Though prayer is visible throughout Shakespeare’s work, Williams specifically addressed its portrayal in Shakespeare’s plays written between roughly 1599 and 1611 — plays such as “Hamlet,” “Henry V” and “The Tempest.”

Each of these plays contain characters praying, or attempting to pray, Williams said. In “Hamlet,” Claudius attempts to pray for forgiveness for killing his brother — Hamlet’s father — while at the same time hypocritically continuing to enjoy the throne he gained as a result of his brother’s murder. In “Henry V,” the eponymous king of England prays for victory against the French, while at the same time acknowledging that his position as king results from his father’s potentially illegitimate usurpation of the throne.

“We are left with a whole set of unresolved questions about prayer. What makes it effectual? What renders it ineffectual? And about whether interior penance is actually the whole story,” Williams said. “The echoes are clear — here again is someone praying to be able to repent while not having to make restitution of the goods he enjoys in virtue of the sin for which he is trying to repent.”

The prayers offered in these are not always entirely genuine, Williams explained, as Shakespeare stages them for the effect they may supposedly produce. In the play “Measure for Measure,” a similar dynamic is on display in which various characters feign sincerity in order to manipulate others.  

“Appeal is constantly being made to mercy, to grace and yet the characters, each one of them in their different ways, pretends to seize that mercy and use it as a tool of control, of staging, of pushing others into roles and patterns of interaction — dramas — that the powerful ego sets out to construct,” Williams said.

In “The Tempest,” Shakespeare’s final work, the dynamic is slightly different. The wizard Prospero, who throughout the play has used his magic powers to manipulate the other characters to achieve his own goals, lays down his instruments of power and vows his days of magic are over.

“He is stepping out of the role of being a dramaturgist, he’s stepping away from the power to do what the Duke in ‘Measure for Measure’ does, what Hamlet and Claudius are both doing, what in a sense Henry V, too, is doing,” Williams said. “That is, the attempt to resolve, or bring truth to light, by staging a performance. Prospero has, unlike the others, succeeded in his task. He has staged something which has brought about not only truth but a certain kind of reconciliation.”
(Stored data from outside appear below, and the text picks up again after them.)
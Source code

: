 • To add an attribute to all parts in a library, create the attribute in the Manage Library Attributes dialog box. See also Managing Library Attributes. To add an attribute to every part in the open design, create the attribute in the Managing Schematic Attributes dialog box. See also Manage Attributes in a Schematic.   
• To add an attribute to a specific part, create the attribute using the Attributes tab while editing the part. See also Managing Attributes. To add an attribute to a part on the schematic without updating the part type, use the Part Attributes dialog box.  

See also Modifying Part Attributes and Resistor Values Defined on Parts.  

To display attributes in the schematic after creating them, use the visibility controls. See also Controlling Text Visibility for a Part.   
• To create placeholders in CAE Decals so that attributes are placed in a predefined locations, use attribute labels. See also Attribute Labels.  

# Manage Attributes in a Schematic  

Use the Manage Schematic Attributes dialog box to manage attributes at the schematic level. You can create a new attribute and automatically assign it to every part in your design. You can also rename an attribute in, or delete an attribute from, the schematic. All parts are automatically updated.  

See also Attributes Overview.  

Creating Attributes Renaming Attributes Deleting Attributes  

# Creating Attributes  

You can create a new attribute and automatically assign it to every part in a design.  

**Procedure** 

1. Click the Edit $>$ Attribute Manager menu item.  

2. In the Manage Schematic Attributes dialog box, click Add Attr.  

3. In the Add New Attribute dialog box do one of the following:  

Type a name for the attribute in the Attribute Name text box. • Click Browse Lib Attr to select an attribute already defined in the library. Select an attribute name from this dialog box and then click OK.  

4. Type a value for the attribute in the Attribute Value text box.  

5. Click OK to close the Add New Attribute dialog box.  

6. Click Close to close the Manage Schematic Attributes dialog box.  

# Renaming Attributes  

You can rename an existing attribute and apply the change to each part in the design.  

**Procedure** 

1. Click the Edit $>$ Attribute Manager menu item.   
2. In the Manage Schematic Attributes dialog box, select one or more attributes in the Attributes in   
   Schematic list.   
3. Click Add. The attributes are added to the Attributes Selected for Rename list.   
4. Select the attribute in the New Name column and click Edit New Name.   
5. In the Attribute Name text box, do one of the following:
Prospero abdicates his power in an attempt to reconcile himself. He appeals to the audience in “The Tempest,” saying, “Unless I be relieved by prayer, which pierces so that it assaults, mercy itself and frees all faults, as you from crimes would pardon'd be, let your indulgence set me free.”

“It is a renunciation that he cannot simply make for himself,” Williams said. “He needs prayer — not his own prayer, not the elusive, transparent, totality of repentance which escapes all the characters we’ve seen so far, but something else. He needs the audience, he needs the redeemed human community.”

It is this moment, Williams said, that speaks to the audience.

“In that moment of seeing the staging of our own despair, our own unwillingness to renounce and be transformed — as we see the staging of that we understand the depth of our own need,” he said. “As we let go of the characters on stage, the characters in the drama, we enact, we stage, what we need to do for one another, and what God has done in his own theo-dramatics with us, is to breath freedom for creatures, freedom for the other and in that prayer is justified, and prayer is answered. We are relieved by prayer.”